**EXERCISE REQUIREMENTS**:
Although the entries contain pictures, the copy should hold only their exact text.

**SUPPLIED RECORDS**:
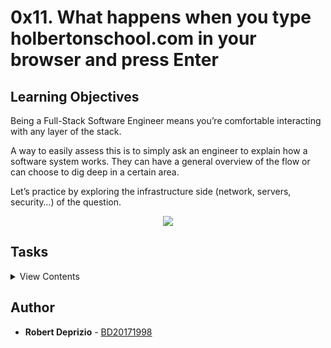 # 0x11. What happens when you type holbertonschool.com in your browser and press Enter

## Learning Objectives

Being a Full-Stack Software Engineer means you’re comfortable interacting with any layer of the stack.

A way to easily assess this is to simply ask an engineer to explain how a software system works. They can have a general overview of the flow or can choose to dig deep in a certain area.

Let’s practice by exploring the infrastructure side (network, servers, security…) of the question.

<p align="center">
  <img src="http://i.imgur.com/R8R3sqC.png">
</p>

## Tasks

<details>
<summary>View Contents</summary>

### [0. What happens when...](./0-blog_post)

- This question is a classic and still widely used interview question for many types of software engineering position. It is used to assess a candidate’s general knowledge of how the web stack works on top of the internet. One important guideline to begin answering this question is that you should ask your interviewer whether they would like you to focus in on one specific area of the workflow. For a front-end position they may want you to talk at length about how the DOM is rendering. For an SRE position they may want you to go into the load balancing mechanism.
  This question is a good test of whether you understand DNS. Many software engineering candidates struggle with this concept, so if you do well on this question, you are already way ahead of the curve. If you take this project seriously and write an excellent article, it may be something that will grab the attention of future employers.

- Write a blog post explaining what happens when you type https://www.holbertonschool.com in your browser and press Enter.
  - DNS request
  - TCP/IP
  - Firewall
  - HTTPS/SSL
  - Load-balancer
  - Web server
  - Application server
  - Database

</details>

## Author
* **Robert Deprizio** - [BD20171998](https://github.com/BD20171998)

**RESULT OF THIS TASK**:
 # 0x11. What happens when you type holbertonschool.com in your browser and press Enter

## Learning Objectives

Being a Full-Stack Software Engineer means you’re comfortable interacting with any layer of the stack.

A way to easily assess this is to simply ask an engineer to explain how a software system works. They can have a general overview of the flow or can choose to dig deep in a certain area.

Let’s practice by exploring the infrastructure side (network, servers, security…) of the question.

<p align="center">
  <img src="http://i.imgur.com/R8R3sqC.png">
</p>

## Tasks

<details>
<summary>View Contents</summary>

### [0. What happens when...](./0-blog_post)

- This question is a classic and still widely used interview question for many types of software engineering position. It is used to assess a candidate’s general knowledge of how the web stack works on top of the internet. One important guideline to begin answering this question is that you should ask your interviewer whether they would like you to focus in on one specific area of the workflow. For a front-end position they may want you to talk at length about how the DOM is rendering. For an SRE position they may want you to go into the load balancing mechanism.
  This question is a good test of whether you understand DNS. Many software engineering candidates struggle with this concept, so if you do well on this question, you are already way ahead of the curve. If you take this project seriously and write an excellent article, it may be something that will grab the attention of future employers.

- Write a blog post explaining what happens when you type https://www.holbertonschool.com in your browser and press Enter.
  - DNS request
  - TCP/IP
  - Firewall
  - HTTPS/SSL
  - Load-balancer
  - Web server
  - Application server
  - Database

</details>

## Author
* **Robert Deprizio** - [BD20171998](https://github.com/BD20171998)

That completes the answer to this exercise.